## Goal of the exercise
Nothing but the text of the listing, repeated exactly, belongs in the answer; leave the images out.

## Supplied entries
*** Block opens ***

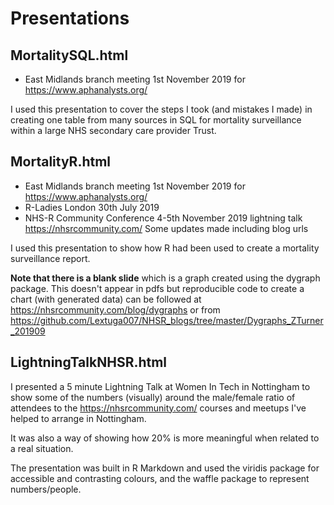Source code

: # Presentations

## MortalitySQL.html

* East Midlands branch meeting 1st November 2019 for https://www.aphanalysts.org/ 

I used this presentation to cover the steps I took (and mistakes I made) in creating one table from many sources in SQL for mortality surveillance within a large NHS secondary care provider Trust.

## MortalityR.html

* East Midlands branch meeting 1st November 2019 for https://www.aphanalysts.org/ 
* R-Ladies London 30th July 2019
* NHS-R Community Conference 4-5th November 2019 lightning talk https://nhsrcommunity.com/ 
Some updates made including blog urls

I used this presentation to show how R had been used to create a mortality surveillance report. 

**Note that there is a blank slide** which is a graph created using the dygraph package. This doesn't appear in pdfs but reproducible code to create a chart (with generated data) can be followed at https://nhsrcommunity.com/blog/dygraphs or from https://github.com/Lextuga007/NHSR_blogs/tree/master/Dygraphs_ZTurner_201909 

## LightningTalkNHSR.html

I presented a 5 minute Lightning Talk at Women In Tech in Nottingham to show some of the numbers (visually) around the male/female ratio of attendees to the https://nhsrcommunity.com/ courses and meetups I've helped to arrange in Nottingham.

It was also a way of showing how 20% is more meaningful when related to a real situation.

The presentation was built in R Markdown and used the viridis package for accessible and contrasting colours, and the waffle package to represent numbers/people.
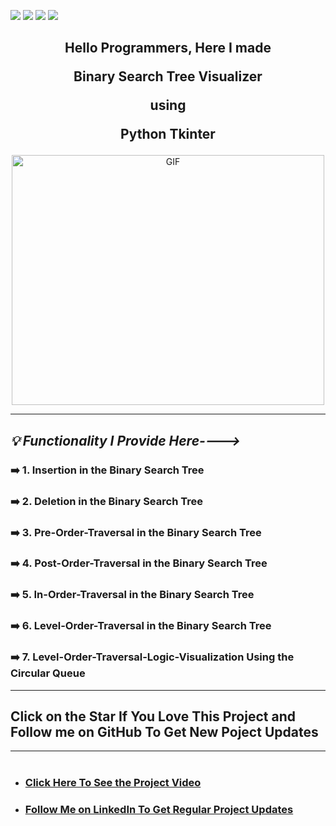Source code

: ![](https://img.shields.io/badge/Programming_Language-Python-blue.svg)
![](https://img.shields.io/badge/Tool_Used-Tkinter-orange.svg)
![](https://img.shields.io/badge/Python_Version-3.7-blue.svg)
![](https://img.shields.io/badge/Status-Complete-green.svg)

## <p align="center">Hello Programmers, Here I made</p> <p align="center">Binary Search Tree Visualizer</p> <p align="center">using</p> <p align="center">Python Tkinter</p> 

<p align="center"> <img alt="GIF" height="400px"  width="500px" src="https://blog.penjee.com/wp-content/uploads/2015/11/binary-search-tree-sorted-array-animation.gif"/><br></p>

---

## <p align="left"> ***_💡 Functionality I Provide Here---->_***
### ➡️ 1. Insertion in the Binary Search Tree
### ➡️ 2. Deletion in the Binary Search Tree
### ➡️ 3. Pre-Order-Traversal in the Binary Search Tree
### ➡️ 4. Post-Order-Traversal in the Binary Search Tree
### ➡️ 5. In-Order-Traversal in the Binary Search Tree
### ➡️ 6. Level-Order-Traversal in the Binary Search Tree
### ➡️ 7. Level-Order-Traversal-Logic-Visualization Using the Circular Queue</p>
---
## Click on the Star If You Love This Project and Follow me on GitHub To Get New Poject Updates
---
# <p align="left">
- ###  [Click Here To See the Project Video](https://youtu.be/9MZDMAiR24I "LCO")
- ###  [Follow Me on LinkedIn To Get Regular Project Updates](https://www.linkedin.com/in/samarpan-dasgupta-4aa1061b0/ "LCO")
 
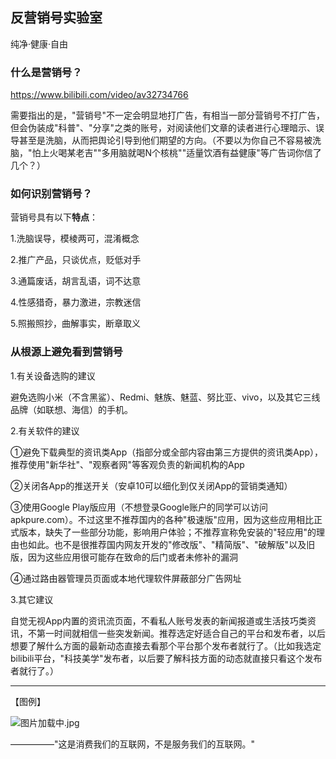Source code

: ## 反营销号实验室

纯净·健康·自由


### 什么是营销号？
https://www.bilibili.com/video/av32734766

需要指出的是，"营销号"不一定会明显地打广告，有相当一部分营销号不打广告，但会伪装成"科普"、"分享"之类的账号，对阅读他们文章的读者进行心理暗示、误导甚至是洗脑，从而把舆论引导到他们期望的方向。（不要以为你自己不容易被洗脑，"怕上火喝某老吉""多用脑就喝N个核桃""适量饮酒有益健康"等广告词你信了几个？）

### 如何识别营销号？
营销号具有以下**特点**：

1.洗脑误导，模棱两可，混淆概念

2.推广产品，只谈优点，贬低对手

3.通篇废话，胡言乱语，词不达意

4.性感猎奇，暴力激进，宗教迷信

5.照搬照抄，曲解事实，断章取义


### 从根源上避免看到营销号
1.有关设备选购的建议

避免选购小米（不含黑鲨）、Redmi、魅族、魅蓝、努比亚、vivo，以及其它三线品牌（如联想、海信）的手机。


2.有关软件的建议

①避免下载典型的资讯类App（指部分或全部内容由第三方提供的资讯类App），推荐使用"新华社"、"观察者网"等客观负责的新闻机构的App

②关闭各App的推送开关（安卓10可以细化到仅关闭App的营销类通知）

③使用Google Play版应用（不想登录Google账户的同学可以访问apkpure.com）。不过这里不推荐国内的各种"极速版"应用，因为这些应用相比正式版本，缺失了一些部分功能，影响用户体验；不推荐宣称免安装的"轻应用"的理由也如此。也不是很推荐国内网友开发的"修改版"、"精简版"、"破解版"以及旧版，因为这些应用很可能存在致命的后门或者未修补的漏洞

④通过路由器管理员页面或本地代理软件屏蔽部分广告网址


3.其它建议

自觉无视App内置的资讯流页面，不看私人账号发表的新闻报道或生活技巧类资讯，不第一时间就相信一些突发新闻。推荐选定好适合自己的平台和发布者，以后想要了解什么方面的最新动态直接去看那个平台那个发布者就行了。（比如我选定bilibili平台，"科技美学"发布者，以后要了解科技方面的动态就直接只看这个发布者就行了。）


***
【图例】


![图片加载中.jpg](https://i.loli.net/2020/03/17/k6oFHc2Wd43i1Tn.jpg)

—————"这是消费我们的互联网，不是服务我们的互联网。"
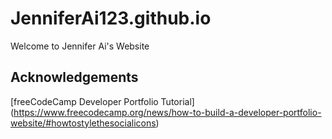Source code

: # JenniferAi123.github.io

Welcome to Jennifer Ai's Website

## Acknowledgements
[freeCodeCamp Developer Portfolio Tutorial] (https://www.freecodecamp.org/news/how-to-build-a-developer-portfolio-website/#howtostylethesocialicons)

*** Block closes ***

## Answer space
Source code

: # Presentations

## MortalitySQL.html

* East Midlands branch meeting 1st November 2019 for https://www.aphanalysts.org/ 

I used this presentation to cover the steps I took (and mistakes I made) in creating one table from many sources in SQL for mortality surveillance within a large NHS secondary care provider Trust.

## MortalityR.html

* East Midlands branch meeting 1st November 2019 for https://www.aphanalysts.org/ 
* R-Ladies London 30th July 2019
* NHS-R Community Conference 4-5th November 2019 lightning talk https://nhsrcommunity.com/ 
Some updates made including blog urls

I used this presentation to show how R had been used to create a mortality surveillance report. 

**Note that there is a blank slide** which is a graph created using the dygraph package. This doesn't appear in pdfs but reproducible code to create a chart (with generated data) can be followed at https://nhsrcommunity.com/blog/dygraphs or from https://github.com/Lextuga007/NHSR_blogs/tree/master/Dygraphs_ZTurner_201909 

## LightningTalkNHSR.html

I presented a 5 minute Lightning Talk at Women In Tech in Nottingham to show some of the numbers (visually) around the male/female ratio of attendees to the https://nhsrcommunity.com/ courses and meetups I've helped to arrange in Nottingham.

It was also a way of showing how 20% is more meaningful when related to a real situation.

The presentation was built in R Markdown and used the viridis package for accessible and contrasting colours, and the waffle package to represent numbers/people.
Source code

: ![](https://img.shields.io/badge/Programming_Language-Python-blue.svg)
![](https://img.shields.io/badge/Tool_Used-Tkinter-orange.svg)
![](https://img.shields.io/badge/Python_Version-3.7-blue.svg)
![](https://img.shields.io/badge/Status-Complete-green.svg)

## <p align="center">Hello Programmers, Here I made</p> <p align="center">Binary Search Tree Visualizer</p> <p align="center">using</p> <p align="center">Python Tkinter</p> 

<p align="center"> <img alt="GIF" height="400px"  width="500px" src="https://blog.penjee.com/wp-content/uploads/2015/11/binary-search-tree-sorted-array-animation.gif"/><br></p>

---

## <p align="left"> ***_💡 Functionality I Provide Here---->_***
### ➡️ 1. Insertion in the Binary Search Tree
### ➡️ 2. Deletion in the Binary Search Tree
### ➡️ 3. Pre-Order-Traversal in the Binary Search Tree
### ➡️ 4. Post-Order-Traversal in the Binary Search Tree
### ➡️ 5. In-Order-Traversal in the Binary Search Tree
### ➡️ 6. Level-Order-Traversal in the Binary Search Tree
### ➡️ 7. Level-Order-Traversal-Logic-Visualization Using the Circular Queue</p>
---
## Click on the Star If You Love This Project and Follow me on GitHub To Get New Poject Updates
---
# <p align="left">
- ###  [Click Here To See the Project Video](https://youtu.be/9MZDMAiR24I "LCO")
- ###  [Follow Me on LinkedIn To Get Regular Project Updates](https://www.linkedin.com/in/samarpan-dasgupta-4aa1061b0/ "LCO")
 
Source code

: ## 反营销号实验室

纯净·健康·自由


### 什么是营销号？
https://www.bilibili.com/video/av32734766

需要指出的是，"营销号"不一定会明显地打广告，有相当一部分营销号不打广告，但会伪装成"科普"、"分享"之类的账号，对阅读他们文章的读者进行心理暗示、误导甚至是洗脑，从而把舆论引导到他们期望的方向。（不要以为你自己不容易被洗脑，"怕上火喝某老吉""多用脑就喝N个核桃""适量饮酒有益健康"等广告词你信了几个？）

### 如何识别营销号？
营销号具有以下**特点**：

1.洗脑误导，模棱两可，混淆概念

2.推广产品，只谈优点，贬低对手

3.通篇废话，胡言乱语，词不达意

4.性感猎奇，暴力激进，宗教迷信

5.照搬照抄，曲解事实，断章取义


### 从根源上避免看到营销号
1.有关设备选购的建议

避免选购小米（不含黑鲨）、Redmi、魅族、魅蓝、努比亚、vivo，以及其它三线品牌（如联想、海信）的手机。


2.有关软件的建议

①避免下载典型的资讯类App（指部分或全部内容由第三方提供的资讯类App），推荐使用"新华社"、"观察者网"等客观负责的新闻机构的App

②关闭各App的推送开关（安卓10可以细化到仅关闭App的营销类通知）

③使用Google Play版应用（不想登录Google账户的同学可以访问apkpure.com）。不过这里不推荐国内的各种"极速版"应用，因为这些应用相比正式版本，缺失了一些部分功能，影响用户体验；不推荐宣称免安装的"轻应用"的理由也如此。也不是很推荐国内网友开发的"修改版"、"精简版"、"破解版"以及旧版，因为这些应用很可能存在致命的后门或者未修补的漏洞

④通过路由器管理员页面或本地代理软件屏蔽部分广告网址


3.其它建议

自觉无视App内置的资讯流页面，不看私人账号发表的新闻报道或生活技巧类资讯，不第一时间就相信一些突发新闻。推荐选定好适合自己的平台和发布者，以后想要了解什么方面的最新动态直接去看那个平台那个发布者就行了。（比如我选定bilibili平台，"科技美学"发布者，以后要了解科技方面的动态就直接只看这个发布者就行了。）


***
【图例】


![图片加载中.jpg](https://i.loli.net/2020/03/17/k6oFHc2Wd43i1Tn.jpg)

—————"这是消费我们的互联网，不是服务我们的互联网。"
Source code

: # JenniferAi123.github.io

Welcome to Jennifer Ai's Website

## Acknowledgements
[freeCodeCamp Developer Portfolio Tutorial] (https://www.freecodecamp.org/news/how-to-build-a-developer-portfolio-website/#howtostylethesocialicons)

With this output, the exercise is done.